Jewish Home and Likud politicians say peace talks must not start with a halt in West Bank construction

After the weekend announcement that US-brokered peace talks between Israel and the Palestinians were to resume, right-wing ministers came out against a potential de facto slowdown in settlement construction that is rumored to be part of a deal that brought the two sides to the table.

Housing Minister Uri Ariel of the national-religious Jewish Home party, which has strong links to the settler movement, said Sunday that a freeze was “inappropriate for the Jewish people, for the land of Israel and for a sovereign state… we are in favor of building as much as possible.”

Transportation Minister Yisrael Katz, from the ruling Likud party, said halting construction in the settlements would be “immoral, un-Jewish and inhuman.”

On Saturday, a senior Palestinian official told The Wall Street Journal the US had told Ramallah that Israel would stop approving new homes in West Bank settlements, but would not announce an official freeze.

A settlement building moratorium has long been one of the preconditions for discussions set by Palestinian leadership, but Jerusalem denied it agreed to any such measure when new peace talks were announced Friday.

Katz said he did not believe a freeze would be implemented. “Settlement is strong and growing,” he said.

Interior Minister Gideon Sa’ar (Likud) told Radio Israel that while a resumption of talks was “in Israel’s national interest,” there was no official construction ban implemented as part of a pre-talks deal.

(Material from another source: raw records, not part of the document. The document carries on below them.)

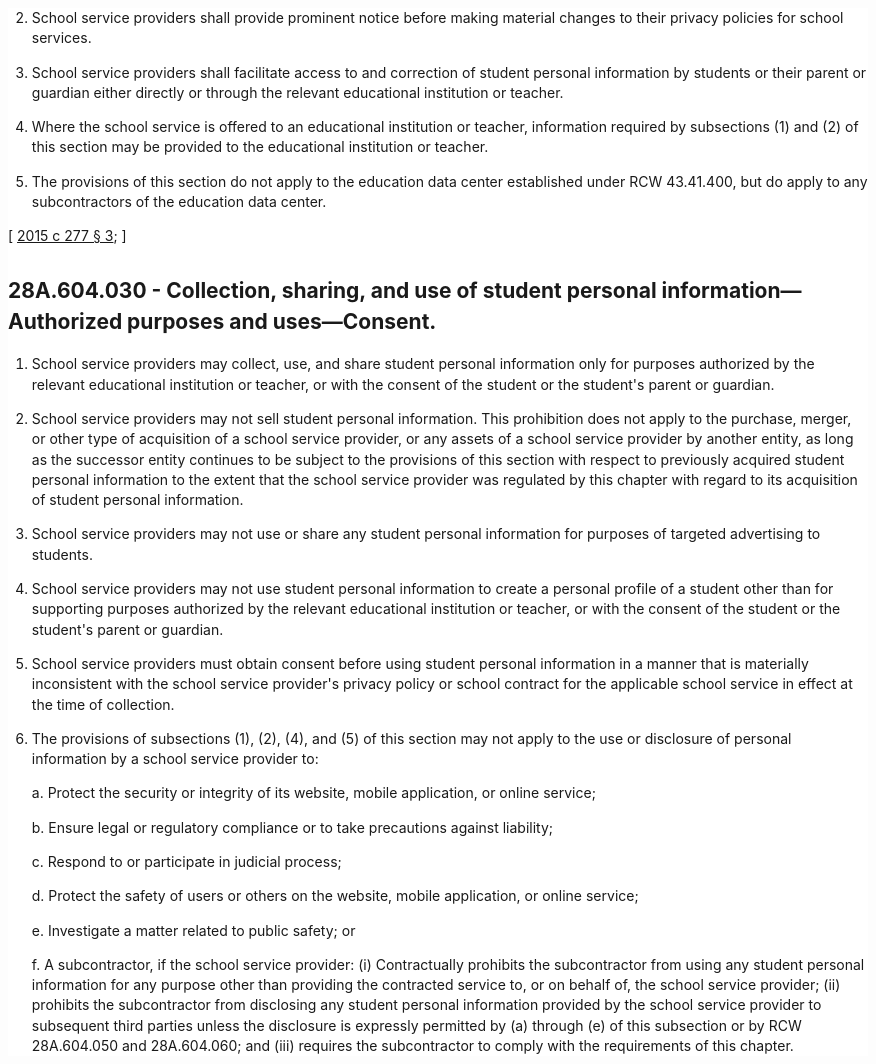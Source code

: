 2. School service providers shall provide prominent notice before making material changes to their privacy policies for school services.

3. School service providers shall facilitate access to and correction of student personal information by students or their parent or guardian either directly or through the relevant educational institution or teacher.

4. Where the school service is offered to an educational institution or teacher, information required by subsections (1) and (2) of this section may be provided to the educational institution or teacher.

5. The provisions of this section do not apply to the education data center established under RCW 43.41.400, but do apply to any subcontractors of the education data center.

\[ [2015 c 277 § 3](http://lawfilesext.leg.wa.gov/biennium/2015-16/Pdf/Bills/Session%20Laws/Senate/5419.SL.pdf?cite=2015%20c%20277%20§%203); \]

## 28A.604.030 - Collection, sharing, and use of student personal information—Authorized purposes and uses—Consent.
1. School service providers may collect, use, and share student personal information only for purposes authorized by the relevant educational institution or teacher, or with the consent of the student or the student's parent or guardian.

2. School service providers may not sell student personal information. This prohibition does not apply to the purchase, merger, or other type of acquisition of a school service provider, or any assets of a school service provider by another entity, as long as the successor entity continues to be subject to the provisions of this section with respect to previously acquired student personal information to the extent that the school service provider was regulated by this chapter with regard to its acquisition of student personal information.

3. School service providers may not use or share any student personal information for purposes of targeted advertising to students. 

4. School service providers may not use student personal information to create a personal profile of a student other than for supporting purposes authorized by the relevant educational institution or teacher, or with the consent of the student or the student's parent or guardian.

5. School service providers must obtain consent before using student personal information in a manner that is materially inconsistent with the school service provider's privacy policy or school contract for the applicable school service in effect at the time of collection.

6. The provisions of subsections (1), (2), (4), and (5) of this section may not apply to the use or disclosure of personal information by a school service provider to:

    a.  Protect the security or integrity of its website, mobile application, or online service;

    b.  Ensure legal or regulatory compliance or to take precautions against liability;

    c.  Respond to or participate in judicial process;

    d.  Protect the safety of users or others on the website, mobile application, or online service;

    e.  Investigate a matter related to public safety; or

    f.  A subcontractor, if the school service provider: (i) Contractually prohibits the subcontractor from using any student personal information for any purpose other than providing the contracted service to, or on behalf of, the school service provider; (ii) prohibits the subcontractor from disclosing any student personal information provided by the school service provider to subsequent third parties unless the disclosure is expressly permitted by (a) through (e) of this subsection or by RCW 28A.604.050 and 28A.604.060; and (iii) requires the subcontractor to comply with the requirements of this chapter.
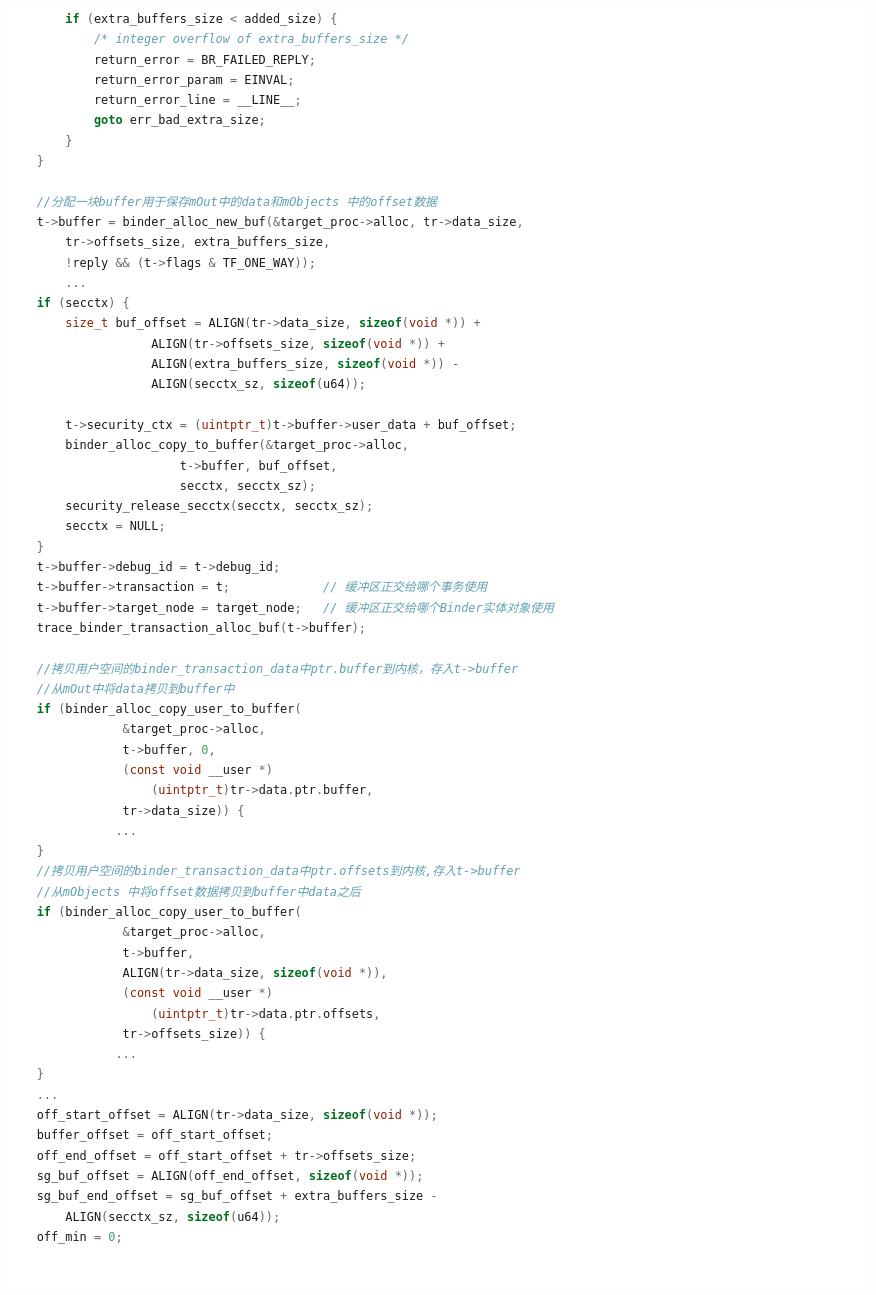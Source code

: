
 ```c
        if (extra_buffers_size < added_size) {
            /* integer overflow of extra_buffers_size */
            return_error = BR_FAILED_REPLY;
            return_error_param = EINVAL;
            return_error_line = __LINE__;
            goto err_bad_extra_size;
        }
    }
 
    //分配一块buffer用于保存mOut中的data和mObjects 中的offset数据
    t->buffer = binder_alloc_new_buf(&target_proc->alloc, tr->data_size,
        tr->offsets_size, extra_buffers_size,
        !reply && (t->flags & TF_ONE_WAY));
        ...
    if (secctx) {
        size_t buf_offset = ALIGN(tr->data_size, sizeof(void *)) +
                    ALIGN(tr->offsets_size, sizeof(void *)) +
                    ALIGN(extra_buffers_size, sizeof(void *)) -
                    ALIGN(secctx_sz, sizeof(u64));
 
        t->security_ctx = (uintptr_t)t->buffer->user_data + buf_offset;
        binder_alloc_copy_to_buffer(&target_proc->alloc,
                        t->buffer, buf_offset,
                        secctx, secctx_sz);
        security_release_secctx(secctx, secctx_sz);
        secctx = NULL;
    }
    t->buffer->debug_id = t->debug_id;
    t->buffer->transaction = t;             // 缓冲区正交给哪个事务使用
    t->buffer->target_node = target_node;   // 缓冲区正交给哪个Binder实体对象使用
    trace_binder_transaction_alloc_buf(t->buffer);
 
    //拷贝用户空间的binder_transaction_data中ptr.buffer到内核，存入t->buffer
    //从mOut中将data拷贝到buffer中
    if (binder_alloc_copy_user_to_buffer(
                &target_proc->alloc,
                t->buffer, 0,
                (const void __user *)
                    (uintptr_t)tr->data.ptr.buffer,
                tr->data_size)) {
               ...
    }
    //拷贝用户空间的binder_transaction_data中ptr.offsets到内核,存入t->buffer
    //从mObjects 中将offset数据拷贝到buffer中data之后
    if (binder_alloc_copy_user_to_buffer(
                &target_proc->alloc,
                t->buffer,
                ALIGN(tr->data_size, sizeof(void *)),
                (const void __user *)
                    (uintptr_t)tr->data.ptr.offsets,
                tr->offsets_size)) {
               ...
    }
    ...
    off_start_offset = ALIGN(tr->data_size, sizeof(void *));
    buffer_offset = off_start_offset;
    off_end_offset = off_start_offset + tr->offsets_size;
    sg_buf_offset = ALIGN(off_end_offset, sizeof(void *));
    sg_buf_end_offset = sg_buf_offset + extra_buffers_size -
        ALIGN(secctx_sz, sizeof(u64));
    off_min = 0;
    
 
```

The chances of success at the talks in any case are slim, he added, because the Palestinians are “not ready for a historic decision.”

“It’s been proven that when we stand firm in our demands, we can enter talks without preconditions, without construction freezes, and certainly without the crazy demand that we base negotiations on the ’67 lines,” Economy and Trade Minister Naftali Bennett (Jewish Home) said Saturday. “As negotiations get underway, we will insist on continuing construction in Jerusalem and the West Bank. History has taught us that building produces life, while dismantling settlements produces terror.”

According to a Saturday statement from minister Yuval Steinitz of the Likud, Israel has agreed to at least one of the Palestinian demands, albeit only after the talks get under way rather than as a precondition for talks: the release of potentially dozens of long-term Palestinian prisoners, held in Israeli jails, many of whom were imprisoned for terrorist activity.